Reliance on food imports risky

The country’s reliance on food imports offers an opportunity for Namibians to engage in food production, the prime minister said.

06 December 2021 | Local News

ELLANIE SMIT







WINDHOEK

About 18% of Namibians are food insecure and depend on food relief programmes, although this trend has dropped from 34% five years ago.

Prime Minister Saara Kuugongelwa-Amadhila said Namibia has good food markets, and these create dependence on markets and less growing of food at household level.

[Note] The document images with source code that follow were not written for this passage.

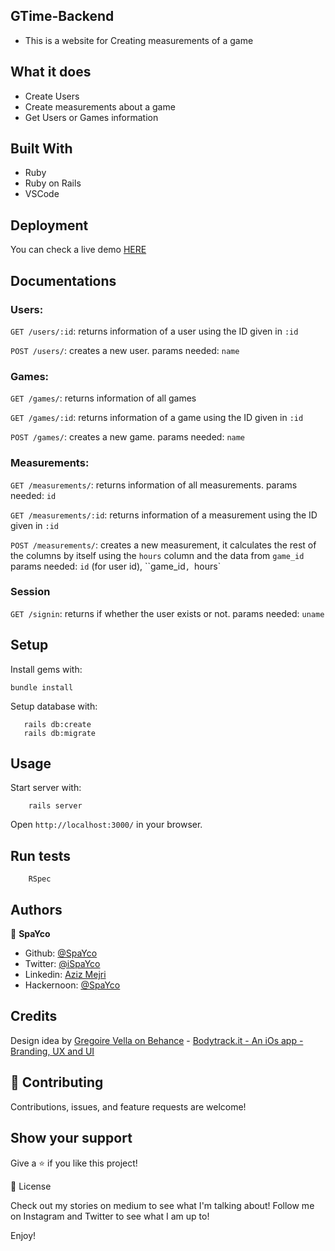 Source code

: ## GTime-Backend

- This is a website for Creating measurements of a game

## What it does
- Create Users
- Create measurements about a game
- Get Users or Games information

## Built With
- Ruby
- Ruby on Rails
- VSCode

## Deployment

You can check a live demo [HERE](https://spayco-gtime.herokuapp.com/)

## Documentations

### Users:

`GET /users/:id`: returns information of a user using the ID given in `:id`

`POST /users/`: creates a new user. params needed: `name`

### Games: 

`GET /games/`: returns information of all games

`GET /games/:id`: returns information of a game using the ID given in `:id`

`POST /games/`: creates a new game. params needed: `name`

### Measurements: 

`GET /measurements/`: returns information of all measurements. params needed: `id`

`GET /measurements/:id`: returns information of a measurement using the ID given in `:id`

`POST /measurements/`: creates a new measurement, it calculates the rest of the columns by itself using the `hours` column and the data from `game_id` params needed: `id` (for user id), ``game_id`, `hours`

### Session 

`GET /signin`: returns if whether the user exists or not. params needed: `uname`

## Setup

Install gems with:

```
bundle install
```

Setup database with:

```
   rails db:create
   rails db:migrate
```

## Usage

Start server with:

```
    rails server
```

Open `http://localhost:3000/` in your browser.

## Run tests

```
    RSpec
```

## Authors

👤 **SpaYco**

- Github: [@SpaYco](https://github.com/SpaYco)
- Twitter: [@iSpaYco](https://twitter.com/iSpaYco)
- Linkedin: [Aziz Mejri](https://www.linkedin.com/in/spayco/)
- Hackernoon: [@SpaYco](https://hackernoon.com/@SpaYco)

## Credits


Design idea by [Gregoire Vella on Behance](https://www.behance.net/gregoirevella) - [Bodytrack.it - An iOs app - Branding, UX and UI](https://www.behance.net/gallery/13271423/Bodytrackit-An-iOs-app-Branding-UX-and-UI)

## 🤝 Contributing
Contributions, issues, and feature requests are welcome!

## Show your support
Give a ⭐️ if you like this project!

📝 License

Check out my stories on medium to see what I'm talking about! Follow me on Instagram and Twitter to see what I am up to!

Enjoy!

She said recent statistics indicate that Namibia imports up to 12.6% of its local food requirements, with South Africa being the largest source of food imports, followed by Zambia.

According to her, this situation offers an opportunity for Namibians to engage in food production, as it confirms that there is a local market for the products that are currently imported.

She said reducing reliance on imports will also support local economic growth and deal with joblessness which is pervasive, especially among women and the youth.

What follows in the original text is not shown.